- _Exercise instructions_: Among the entries below, count the lines where the string "Sections" occurs, and give only the number.

───── Given records ─────

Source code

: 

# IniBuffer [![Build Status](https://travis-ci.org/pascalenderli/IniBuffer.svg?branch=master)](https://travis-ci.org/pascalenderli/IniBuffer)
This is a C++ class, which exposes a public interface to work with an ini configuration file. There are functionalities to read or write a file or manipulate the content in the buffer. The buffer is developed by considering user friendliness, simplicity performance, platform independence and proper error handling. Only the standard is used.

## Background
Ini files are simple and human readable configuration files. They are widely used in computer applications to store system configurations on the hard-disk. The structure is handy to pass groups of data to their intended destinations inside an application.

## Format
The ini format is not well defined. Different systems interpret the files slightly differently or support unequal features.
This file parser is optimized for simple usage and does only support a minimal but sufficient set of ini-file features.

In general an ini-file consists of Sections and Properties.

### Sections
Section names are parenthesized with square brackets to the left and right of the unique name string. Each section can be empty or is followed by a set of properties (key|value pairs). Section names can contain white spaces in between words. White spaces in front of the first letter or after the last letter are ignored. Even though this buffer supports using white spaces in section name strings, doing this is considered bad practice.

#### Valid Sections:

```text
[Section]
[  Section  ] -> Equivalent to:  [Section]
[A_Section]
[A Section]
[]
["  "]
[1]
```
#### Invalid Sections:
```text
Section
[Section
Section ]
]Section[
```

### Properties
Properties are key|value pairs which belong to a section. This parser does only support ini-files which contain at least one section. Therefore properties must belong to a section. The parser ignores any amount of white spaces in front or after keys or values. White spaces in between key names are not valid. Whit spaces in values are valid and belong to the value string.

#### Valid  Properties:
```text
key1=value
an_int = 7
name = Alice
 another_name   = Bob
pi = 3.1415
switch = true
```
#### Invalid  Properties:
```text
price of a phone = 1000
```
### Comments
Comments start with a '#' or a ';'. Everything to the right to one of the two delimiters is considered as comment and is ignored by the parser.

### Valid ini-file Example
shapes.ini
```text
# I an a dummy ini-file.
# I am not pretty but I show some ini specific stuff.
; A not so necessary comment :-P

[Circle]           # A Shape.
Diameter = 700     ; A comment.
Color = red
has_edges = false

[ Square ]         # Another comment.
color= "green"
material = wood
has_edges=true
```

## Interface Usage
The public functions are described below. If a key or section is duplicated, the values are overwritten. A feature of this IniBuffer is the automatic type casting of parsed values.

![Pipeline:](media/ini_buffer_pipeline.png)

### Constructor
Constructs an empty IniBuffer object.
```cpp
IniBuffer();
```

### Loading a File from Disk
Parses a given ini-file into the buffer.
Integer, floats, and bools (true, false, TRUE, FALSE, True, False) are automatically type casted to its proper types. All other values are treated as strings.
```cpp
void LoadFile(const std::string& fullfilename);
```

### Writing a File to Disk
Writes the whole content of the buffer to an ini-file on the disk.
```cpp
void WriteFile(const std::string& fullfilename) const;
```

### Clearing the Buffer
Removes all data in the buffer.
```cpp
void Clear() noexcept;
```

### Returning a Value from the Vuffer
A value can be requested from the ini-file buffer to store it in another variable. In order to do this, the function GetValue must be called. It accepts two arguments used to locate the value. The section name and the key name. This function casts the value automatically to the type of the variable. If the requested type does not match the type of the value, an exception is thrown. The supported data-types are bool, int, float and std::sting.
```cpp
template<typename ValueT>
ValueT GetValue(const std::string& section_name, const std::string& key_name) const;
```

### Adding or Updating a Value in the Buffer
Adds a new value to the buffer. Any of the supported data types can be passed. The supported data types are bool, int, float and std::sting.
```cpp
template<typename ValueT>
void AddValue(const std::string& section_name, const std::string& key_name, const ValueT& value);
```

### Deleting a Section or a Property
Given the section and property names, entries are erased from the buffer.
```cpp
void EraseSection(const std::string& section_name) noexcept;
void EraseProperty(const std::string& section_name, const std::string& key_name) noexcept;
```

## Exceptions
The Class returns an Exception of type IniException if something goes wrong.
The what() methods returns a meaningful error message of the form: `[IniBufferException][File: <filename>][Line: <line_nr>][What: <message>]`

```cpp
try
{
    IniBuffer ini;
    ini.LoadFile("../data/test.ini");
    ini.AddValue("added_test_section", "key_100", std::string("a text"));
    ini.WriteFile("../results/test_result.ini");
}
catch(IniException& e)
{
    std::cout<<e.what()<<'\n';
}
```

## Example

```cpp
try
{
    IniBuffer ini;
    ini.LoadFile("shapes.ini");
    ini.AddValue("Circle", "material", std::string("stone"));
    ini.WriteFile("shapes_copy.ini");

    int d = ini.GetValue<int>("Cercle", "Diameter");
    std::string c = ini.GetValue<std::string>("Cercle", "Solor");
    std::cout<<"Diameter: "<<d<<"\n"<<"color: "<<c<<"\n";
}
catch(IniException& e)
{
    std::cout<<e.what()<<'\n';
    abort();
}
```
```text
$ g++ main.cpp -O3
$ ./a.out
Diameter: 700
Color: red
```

─────

- _Solution_: 4